As it happens, a very high speed film camera was recording the event and was expected to capture in slow motion the path and speed of any ejecta from the hole. Unfortunately, the camera, which had quite a wide view of top of the hole and and the area around and above, recorded the “manhole cover” on only one frame. There was no malfunction of the camera, it’s just that the “manhole cover” blasted out of sight so fast that the camera only saw it for one frame. Later calculations showed that the heretofore mundane four-foot metal disk had been launched at six times Earth’s escape velocity. That’s one hundred fifty thousand miles per hour. Forty-five miles per second. Nine times faster than the Space Shuttle, six times faster than the fastest moon rockets. Faster than the Voyager spacecraft, which, having reached over 35000 miles per hour, are now leaving the solar system and have for years been claimed to be the fastest man-made objects ever. To which I now say: Pshaw and poppycock — the Pascal-A “manhole cover” in a fraction of a second achieved more than four times the speed it took Voyager 1 decades to attain.
The “manhole cover” was, of course, never found. And, to my deep disappointment, cold-sober calculations indicate it’s not on its way to the Hercules Cluster which, late on a summer night shot from a vertical hole in New Mexico, may well be about where it was aimed. Instead it almost certainly suffered a meteor’s fate in reverse: At such an extreme speed it would have created an enormous fireball (a fireball going up) and been slowed so much that what didn’t burn off would eventually have come back down.

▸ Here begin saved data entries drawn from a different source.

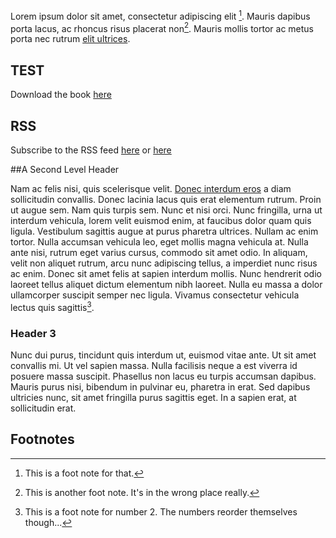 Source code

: 
Lorem ipsum dolor sit amet, consectetur adipiscing elit [^1]. Mauris dapibus porta lacus, ac rhoncus risus placerat non[^test]. Mauris mollis tortor ac metus porta nec rutrum [elit ultrices][ref1].

## TEST

Download the book [here](/pdf/7-million-pockets.pdf)

## RSS

Subscribe to the RSS feed [here](/rss.xml) or [here](/atom.xml)

##A Second Level Header

Nam ac felis nisi, quis scelerisque velit. [Donec interdum eros](/contents/glock/ "This is a link to the page on the glock") a diam sollicitudin convallis. Donec lacinia lacus quis erat elementum rutrum. Proin ut augue sem. Nam quis turpis sem. Nunc et nisi orci. Nunc fringilla, urna ut interdum vehicula, lorem velit euismod enim, at faucibus dolor quam quis ligula. Vestibulum sagittis augue at purus pharetra ultrices. Nullam ac enim tortor. Nulla accumsan vehicula leo, eget mollis magna vehicula at. Nulla ante nisi, rutrum eget varius cursus, commodo sit amet odio. In aliquam, velit non aliquet rutrum, arcu nunc adipiscing tellus, a imperdiet nunc risus ac enim. Donec sit amet felis at sapien interdum mollis. Nunc hendrerit odio laoreet tellus aliquet dictum elementum nibh laoreet. Nulla eu massa a dolor ullamcorper suscipit semper nec ligula. Vivamus consectetur vehicula lectus quis sagittis[^2].

### Header 3

Nunc dui purus, tincidunt quis interdum ut, euismod vitae ante. Ut sit amet convallis mi. Ut vel sapien massa. Nulla facilisis neque a est viverra id posuere massa suscipit. Phasellus non lacus eu turpis accumsan dapibus. Mauris purus nisi, bibendum in pulvinar eu, pharetra in erat. Sed dapibus ultricies nunc, sit amet fringilla purus sagittis eget. In a sapien erat, at sollicitudin erat.

[ref1]: http://www.engineroomapps.com/ "This is a sample link"

Footnotes
---------
[^1]: This is a foot note for that.
[^2]: This is a foot note for number 2. The numbers reorder themselves though...
[^test]: This is another foot note. It's in the wrong place really.
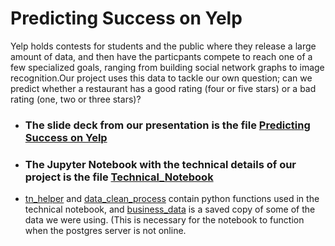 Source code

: # Predicting Success on Yelp

Yelp holds contests for students and the public where they release a large amount of data, and then have the particpants compete to reach one of a few specialized goals, ranging from building social network graphs to image recognition.Our project uses this data to tackle our own question; can we predict whether a restaurant has a good rating (four or five stars) or a bad rating (one, two or three stars)?

+ ### The slide deck from our presentation is the file [Predicting Success on Yelp](Predicting%20Success%20on%20Yelp.pdf)
+ ### The Jupyter Notebook with the technical details of our project is the file [Technical_Notebook](Technical_Notebook.ipynb)
+ [tn_helper](tn_helper.py) and [data_clean_process](data_clean_process.py) contain python functions used in the technical notebook, and [business_data](business_data.zip) is a saved copy of some of the data we were using. (This is necessary for the notebook to function when the postgres server is not online.

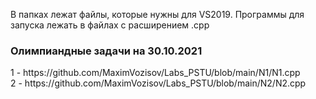 <p>В папках лежат файлы, которые нужны для VS2019. Программы для запуска лежать в файлах с расширением .cpp</p>
<h3>Олимпиандные задачи на 30.10.2021</h3>
1 - https://github.com/MaximVozisov/Labs_PSTU/blob/main/N1/N1.cpp<br>
2 - https://github.com/MaximVozisov/Labs_PSTU/blob/main/N2/N2.cpp<br>
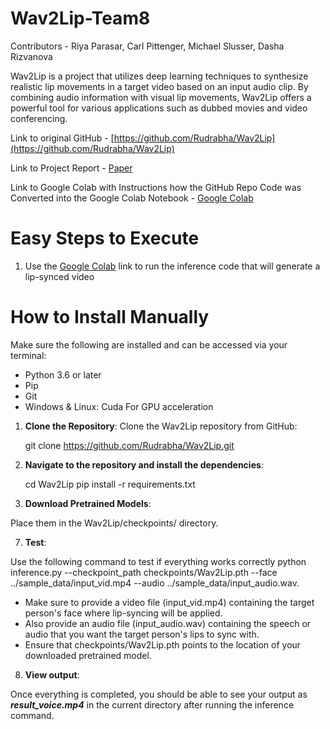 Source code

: # Wav2Lip-Team8

Contributors - Riya Parasar, Carl Pittenger, Michael Slusser, Dasha Rizvanova

Wav2Lip is a project that utilizes deep learning techniques to synthesize realistic lip movements in a target video based on an input audio clip. By combining audio information with visual lip movements, Wav2Lip offers a powerful tool for various applications such as dubbed movies and video conferencing.

Link to original GitHub - [https://github.com/Rudrabha/Wav2Lip](https://github.com/Rudrabha/Wav2Lip)

Link to Project Report - [Paper](https://docs.google.com/document/d/1clDbCi-J-YRzxe7q65Yy83252pzqMmuQIzw7OW0Vz5o/edit?usp=sharing)

Link to Google Colab with Instructions how the GitHub Repo Code was Converted into the Google Colab Notebook - [Google Colab](https://colab.research.google.com/drive/1yky8Yw8TeEBtm6UBH_LNu0iF4EuVszcN#scrollTo=a-lmNnL1zscv)

# Easy Steps to Execute 
1. Use the [Google Colab](https://colab.research.google.com/drive/1yky8Yw8TeEBtm6UBH_LNu0iF4EuVszcN#scrollTo=a-lmNnL1zscv) link to run the inference code that will generate a lip-synced video
   
# How to Install Manually
Make sure the following are installed and can be accessed via your terminal:

- Python 3.6 or later
- Pip
- Git
- Windows & Linux: Cuda For GPU acceleration

1. **Clone the Repository**:
   Clone the Wav2Lip repository from GitHub:
   
   git clone https://github.com/Rudrabha/Wav2Lip.git
3. **Navigate to the repository and install the dependencies**:

   cd Wav2Lip
   pip install -r requirements.txt

4. **Download Pretrained Models**:

 Place them in the Wav2Lip/checkpoints/ directory.

7. **Test**:

 Use the following command to test if everything works correctly python inference.py --checkpoint_path checkpoints/Wav2Lip.pth --face ../sample_data/input_vid.mp4 --audio ../sample_data/input_audio.wav.

- Make sure to provide a video file (input_vid.mp4) containing the target person's face where lip-syncing will be applied.
- Also provide an audio file (input_audio.wav) containing the speech or audio that you want the target person's lips to sync with.
- Ensure that checkpoints/Wav2Lip.pth points to the location of your downloaded pretrained model.

8. **View output**:

 Once everything is completed, you should be able to see your output as ***result_voice.mp4*** in the current directory after running the inference command.


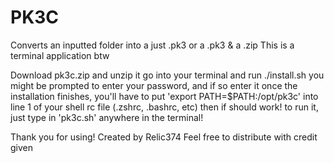 # PK3C
Converts an inputted folder into a just .pk3 or a .pk3 & a .zip
This is a terminal application btw


Download pk3c.zip and unzip it
go into your terminal and run ./install.sh
you might be prompted to enter your password, and if so enter it
once the installation finishes, you'll have to put 'export PATH=$PATH:/opt/pk3c' into line 1 of your shell rc file (.zshrc, .bashrc, etc)
then if should work! 
to run it, just type in 'pk3c.sh' anywhere in the terminal!

Thank you for using!
Created by Relic374
Feel free to distribute with credit given
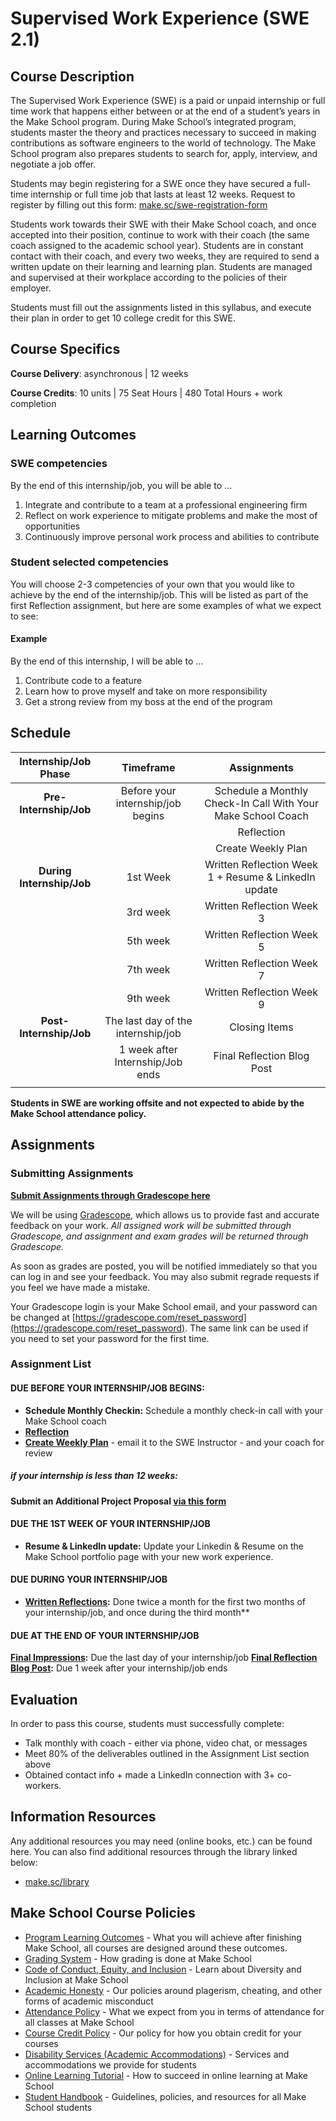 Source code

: # Supervised Work Experience (SWE 2.1)

## Course Description

The Supervised Work Experience (SWE) is a paid or unpaid internship or full time work that happens either between or at the end of a student’s years in the Make School program. During Make School’s integrated program, students master the theory and practices necessary to succeed in making contributions as software engineers to the world of technology. The Make School program also prepares students to search for, apply, interview, and negotiate a job offer. 

Students may begin registering for a SWE once they have secured a full-time internship or full time job that lasts at least 12 weeks.  Request to register by filling out this form: [make.sc/swe-registration-form](http://make.sc/swe-registration-form)

Students work towards their SWE with their Make School coach, and once accepted into their position, continue to work with their coach (the same coach assigned to the academic school year). Students are in constant contact with their coach, and every two weeks, they are required to send a written update on their learning and learning plan. Students are managed and supervised at their workplace according to the policies of their employer. 

Students must fill out the assignments listed in this syllabus, and execute their plan in order to get 10 college credit for this SWE.

## Course Specifics

**Course Delivery**: asynchronous | 12 weeks

**Course Credits**: 10 units | 75 Seat Hours | 480 Total Hours + work completion



## Learning Outcomes

### SWE competencies

By the end of this internship/job, you will be able to …

1. Integrate and contribute to a team at a professional engineering firm
1. Reflect on work experience to mitigate problems and make the most of opportunities
1. Continuously improve personal work process and abilities to contribute

### Student selected competencies

You will choose 2-3 competencies of your own that you would like to achieve by the end of the internship/job. This will be listed as part of the first Reflection assignment, but here are some examples of what we expect to see:

#### Example

By the end of this internship, I will be able to … 

1. Contribute code to a feature
1. Learn how to prove myself and take on more responsibility
1. Get a strong review from my boss at the end of the program


## Schedule

| Internship/Job Phase |          Timeframe          |      Assignments    |
|:-----:|:----------------------:|:---------------------------------------:|
|  **Pre-Internship/Job** |  Before your internship/job begins  | Schedule a Monthly Check-In Call With Your Make School Coach | Resume & LinkedIn update |
|     |      |   Reflection |
|     |      |   Create Weekly Plan |
|  **During Internship/Job** |  1st Week  | Written Reflection Week 1 + Resume & LinkedIn update|
|  |  3rd week                        | Written Reflection Week 3 |
|  |  5th week                        | Written Reflection Week 5 |
|  |  7th week                        | Written Reflection Week 7 |
|  |  9th week                        | Written Reflection Week 9 |
|  **Post-Internship/Job** |  The last day of the internship/job    | Closing Items |
|   |  1 week after Internship/Job ends    | Final Reflection Blog Post | Submit additional project and associated reflection (only required if your internship is less than 12 weeks
|   |    

**Students in SWE are working offsite and not expected to abide by the Make School attendance policy.**  
## Assignments

### Submitting Assignments

**[Submit Assignments through Gradescope here](https://www.gradescope.com/courses/242589)**

We will be using [Gradescope](gradescope.com), which allows us to provide fast and accurate feedback on your work. *All assigned work will be submitted through Gradescope, and assignment and exam grades will be returned through Gradescope.*

As soon as grades are posted, you will be notified immediately so that you can log in and see your feedback. You may also submit regrade requests if you feel we have made a mistake.

Your Gradescope login is your Make School email, and your password can be changed at [https://gradescope.com/reset_password](https://gradescope.com/reset_password). The same link can be used if you need to set your password for the first time.

### Assignment List

#### DUE BEFORE YOUR INTERNSHIP/JOB BEGINS:

- **Schedule Monthly Checkin:** Schedule a monthly check-in call with your Make School coach
- **[Reflection](./Assignments/reflection.md)**
- **[Create Weekly Plan](./Assignments/weekly-plan.md)** - email it to the SWE Instructor - and your coach for review

##### if your internship is less than 12 weeks:

**Submit an Additional Project Proposal [via this form](https://forms.gle/5CFYdf3mgAGnKVvH7)**

#### DUE THE 1ST WEEK OF YOUR INTERNSHIP/JOB

- **Resume & LinkedIn update:** Update your Linkedin & Resume on the Make School portfolio page with your new work experience.

#### DUE DURING YOUR INTERNSHIP/JOB

- **[Written Reflections](./Assignments/weekly_reflections.md):** Done twice a month for the first two months of your internship/job, and once during the third month**

#### DUE AT THE END OF YOUR INTERNSHIP/JOB

**[Final Impressions](./Assignments/final_impressions.md):** Due the last day of your internship/job
**[Final Reflection Blog Post](./Assignments/final_blog.md):** Due 1 week after your internship/job ends

## Evaluation
In order to pass this course, students must successfully complete:

- Talk monthly with coach - either via phone, video chat, or messages
- Meet 80% of the deliverables outlined in the Assignment List section above
- Obtained contact info + made a LinkedIn connection with 3+ co-workers.

##  Information Resources

Any additional resources you may need (online books, etc.) can be found here. You can also find additional resources through the library linked below:

- [make.sc/library](http://make.sc/library)

## Make School Course Policies

- [Program Learning Outcomes](https://make.sc/program-learning-outcomes) - What you will achieve after finishing Make School, all courses are designed around these outcomes.
- [Grading System](https://make.sc/grading-system) - How grading is done at Make School
- [Code of Conduct, Equity, and Inclusion](https://make.sc/code-of-conduct) - Learn about Diversity and Inclusion at Make School
- [Academic Honesty](https://make.sc/academic-honesty-policy) - Our policies around plagerism, cheating, and other forms of academic misconduct
- [Attendance Policy](https://make.sc/attendance-policy) - What we expect from you in terms of attendance for all classes at Make School
- [Course Credit Policy](https://make.sc/course-credit-policy) - Our policy for how you obtain credit for your courses
- [Disability Services (Academic Accommodations)](https://make.sc/disability-services) - Services and accommodations we provide for students
- [Online Learning Tutorial](https://make.sc/online-learning-tutorial) - How to succeed in online learning at Make School
- [Student Handbook](https://make.sc/student-handbook) - Guidelines, policies, and resources for all Make School students
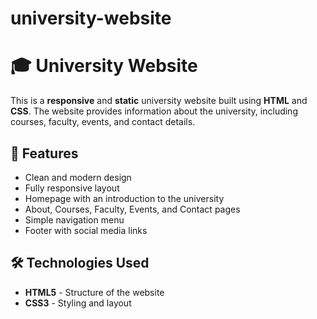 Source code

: # university-website
# 🎓 University Website

This is a **responsive** and **static** university website built using **HTML** and **CSS**. The website provides information about the university, including courses, faculty, events, and contact details.

## 🚀 Features

- Clean and modern design  
- Fully responsive layout  
- Homepage with an introduction to the university  
- About, Courses, Faculty, Events, and Contact pages  
- Simple navigation menu  
- Footer with social media links  

## 🛠 Technologies Used

- **HTML5** - Structure of the website  
- **CSS3** - Styling and layout  

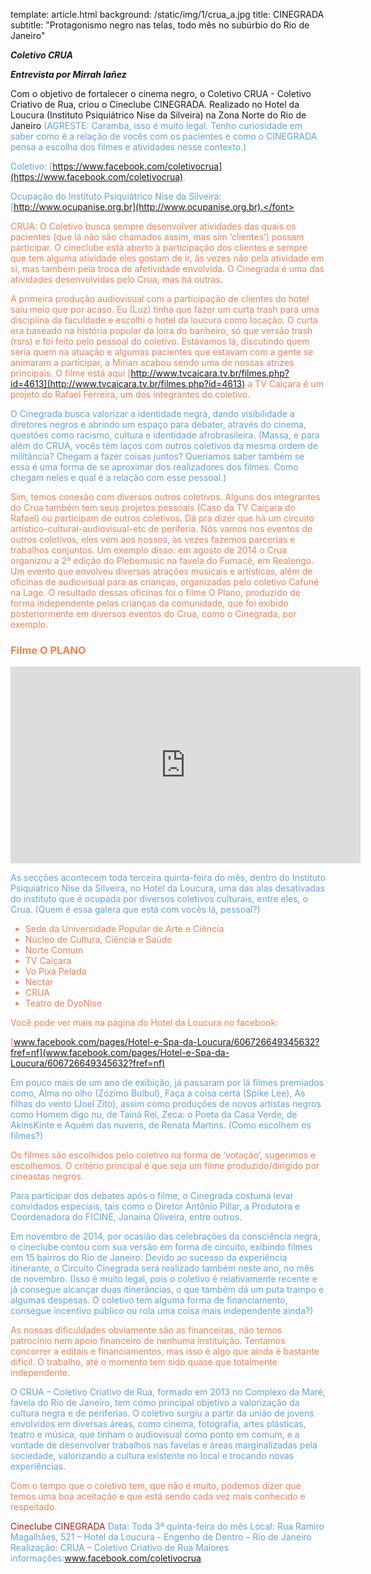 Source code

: template: article.html
background: /static/img/1/crua_a.jpg
title: CINEGRADA
subtitle: "Protagonismo negro nas telas, todo mês no subúrbio do Rio de Janeiro"

___Coletivo CRUA___

___Entrevista por Mirrah Iañez___

Com o objetivo de fortalecer o cinema negro, o Coletivo CRUA - Coletivo Criativo de Rua, criou o Cineclube CINEGRADA. Realizado no Hotel da Loucura (Instituto Psiquiátrico Nise da Silveira) na Zona Norte do Rio de Janeiro <font color="#5ea4e7">(AGRESTE: Caramba, isso é muito legal. Tenho curiosidade em saber como é a relação de vocês com os pacientes e como o CINEGRADA pensa a escolha dos filmes e atividades nesse contexto.)

Coletivo: [https://www.facebook.com/coletivocrua](https://www.facebook.com/coletivocrua).

Ocupação do Instituto Psiquiátrico Nise da Silveira: [http://www.ocupanise.org.br](http://www.ocupanise.org.br).</font>

<font color="#ff7f50">CRUA: O Coletivo busca sempre desenvolver atividades das quais os pacientes (que lá não são chamados assim, mas sim ‘clientes’) possam participar. O cineclube está aberto à participação dos clientes e sempre que tem alguma atividade eles gostam de ir, às vezes não pela atividade em si, mas também pela troca de afetividade envolvida. O Cinegrada é uma das atividades desenvolvidas pelo Crua, mas há outras. 

A primeira produção audiovisual com a participação de clientes do hotel saiu meio que por acaso. Eu (Luz) tinha que fazer um curta trash para uma disciplina da faculdade e escolhi o hotel da loucura como locação. O curta era baseado na história popular da loira do banheiro, só que versão trash (rsrs) e foi feito pelo pessoal do coletivo. Estávamos lá, discutindo quem seria quem na atuação e algumas pacientes que estavam com a gente se animaram a participar, a Mirian acabou sendo uma de nossas atrizes principais. O filme está aqui [http://www.tvcaicara.tv.br/filmes.php?id=4613](http://www.tvcaicara.tv.br/filmes.php?id=4613) a TV Caiçara é um projeto do Rafael Ferreira, um dos integrantes do coletivo.</font>

O Cinegrada busca valorizar a identidade negra, dando visibilidade a diretores negros e abrindo um espaço para debater, através do cinema, questões como racismo, cultura e identidade afrobrasileira. <font color="#5ea4e7">(Massa, e para além do CRUA, vocês têm laços com outros coletivos da mesma ordem de militância? Chegam a fazer coisas juntos? Queriamos saber também se essa é uma forma de se aproximar dos realizadores dos filmes. Como chegam neles e qual é a relação com esse pessoal.)</font>

<font color="#ff7f50">Sim, temos conexão com diversos outros coletivos. Alguns dos integrantes do Crua também tem seus projetos pessoais (Caso da TV Caiçara do Rafael) ou participam de outros coletivos. Dá pra dizer que há um circuito artístico-cultural-audiovisual-etc de periferia. Nós vamos nos eventos de outros coletivos, eles vem aos nossos, às vezes fazemos parcerias e trabalhos conjuntos. Um exemplo disso: em agosto de 2014 o Crua organizou  a 2ª edição do Plebemusic na favela do Fumacê, em Realengo. Um evento que envolveu diversas atrações musicais e artísticas, além de oficinas de audiovisual para as crianças, organizadas pelo coletivo Cafuné na Lage. O resultado dessas oficinas foi o filme O Plano, produzido de forma independente pelas crianças da comunidade, que foi exibido posteriormente em diversos eventos do Crua, como o Cinegrada, por exemplo.

### Filme O PLANO
<iframe width="560" height="315" src="https://www.youtube.com/embed/9Z60hhg3U6w" frameborder="0" allowfullscreen></iframe>
</font>

As secções acontecem toda terceira quinta-feira do mês, dentro do Instituto Psiquiátrico Nise da Silveira, no Hotel da Loucura, uma das alas desativadas do instituto que é ocupada por diversos coletivos culturais, entre eles, o Crua. <font color="#5ea4e7">(Quem é essa galera que está com vocês lá, pessoal?)</font>

<font color="#ff7f50">

 * Sede da Universidade Popular de Arte e Ciência
 * Núcleo de Cultura, Ciência e Saúde 
 * Norte Comum
 * TV Caiçara
 * Vo Pixá Pelada
 * Nectar
 * CRUA
 * Teatro de DyoNise

Você pode ver mais na página do Hotel da Loucura no facebook:

[www.facebook.com/pages/Hotel-e-Spa-da-Loucura/606726649345632?fref=nf](www.facebook.com/pages/Hotel-e-Spa-da-Loucura/606726649345632?fref=nf)</font>

Em pouco mais de um ano de exibição, já passaram por lá filmes premiados como, Alma no olho (Zózimo Bulbul), Faça a coisa certa (Spike Lee), As filhas do vento (Joel Zito), assim como produções de novos artistas negros como Homem digo nu, de Tainá Rei, Zeca: o Poeta da Casa Verde, de AkinsKinte e Aquém das nuvens, de Renata Martins. <font color="#5ea4e7">(Como escolhem os filmes?)</font>

<font color="#ff7f50">Os filmes são escolhidos pelo coletivo na forma de ‘votação’, sugerimos e escolhemos. O critério principal é que seja um filme produzido/dirigido por cineastas negros.</font>

Para participar dos debates após o filme, o Cinegrada costuma levar convidados especiais, tais como o Diretor Antônio Pillar, a Produtora e Coordenadora do FICINE, Janaína Oliveira, entre outros. 

Em novembro de 2014, por ocasião das celebrações da consciência negra, o cineclube contou com sua versão em forma de circuito, exibindo filmes em 15 bairros do Rio de Janeiro. Devido ao sucesso da experiência itinerante, o Circuito Cinegrada será realizado também neste ano, no mês de novembro. <font color="#5ea4e7">(Isso é muito legal, pois o coletivo é relativamente recente e já consegue alcançar duas itinerâncias, o que também dá um puta trampo e algumas despesas. O coletivo tem alguma forma de financiamento, consegue incentivo público ou rola uma coisa mais independente ainda?)</font>

<font color="#ff7f50">As nossas dificuldades obviamente são as financeiras, não temos patrocínio nem apoio financeiro de nenhuma instituição. Tentamos concorrer a editais e financiamentos, mas isso é algo que ainda é bastante difícil. O trabalho, até o momento tem sido quase que totalmente independente. </font>

O CRUA – Coletivo Criativo de Rua, formado em 2013 no Complexo da Maré, favela do Rio de Janeiro, tem como principal objetivo a valorização da cultura negra e de periferias. O coletivo surgiu a partir da união de jovens envolvidos em diversas áreas, como cinema, fotografia, artes plásticas, teatro e música, que tinham o audiovisual como ponto em comum, e a vontade de desenvolver trabalhos nas favelas e áreas marginalizadas pela sociedade, valorizando a cultura existente no local e trocando novas experiências.

<font color="#ff7f50">Com o tempo que o coletivo tem, que não é muito, podemos dizer que temos uma boa aceitação e que está sendo cada vez mais conhecido e respeitado.</font>

<font color="#b31b1b">Cineclube CINEGRADA</font>
Data: Toda 3ª quinta-feira do mês
Local: Rua Ramiro Magalhães, 521 – Hotel da Loucura - Engenho de Dentro – Rio de Janeiro
Realização: CRUA – Coletivo Criativo de Rua
Maiores informações:www.facebook.com/coletivocrua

Being such a tough and massive object, most of it would have survived its “reverse re-entry” (or just plain “entry”?), so it would have come down as a burned, edge-melted, and perhaps quite misshapen chunk of solid steel, a very formidable projectile that would have done very serious damage even to large buildings. Given that no one that night reported any macerated cars or demolished buildings and that the huge object had been launched nearly vertically, it likely came down in the desert somewhere in the wide vicinity of the test site in New Mexico. It would have had some serious hang-time, though.
So somewhere in the New Mexico desert, unknown and unmourned, lies an American relic, a piece of history like no other: the fastest man-made object ever. And I harbor the hope that, whether it’s found or not, our nation and the world of science will someday realize our error all these years and recognize that the Pascal-A Manhole Cover, not Voyager 1, is the fastest man-made object ever.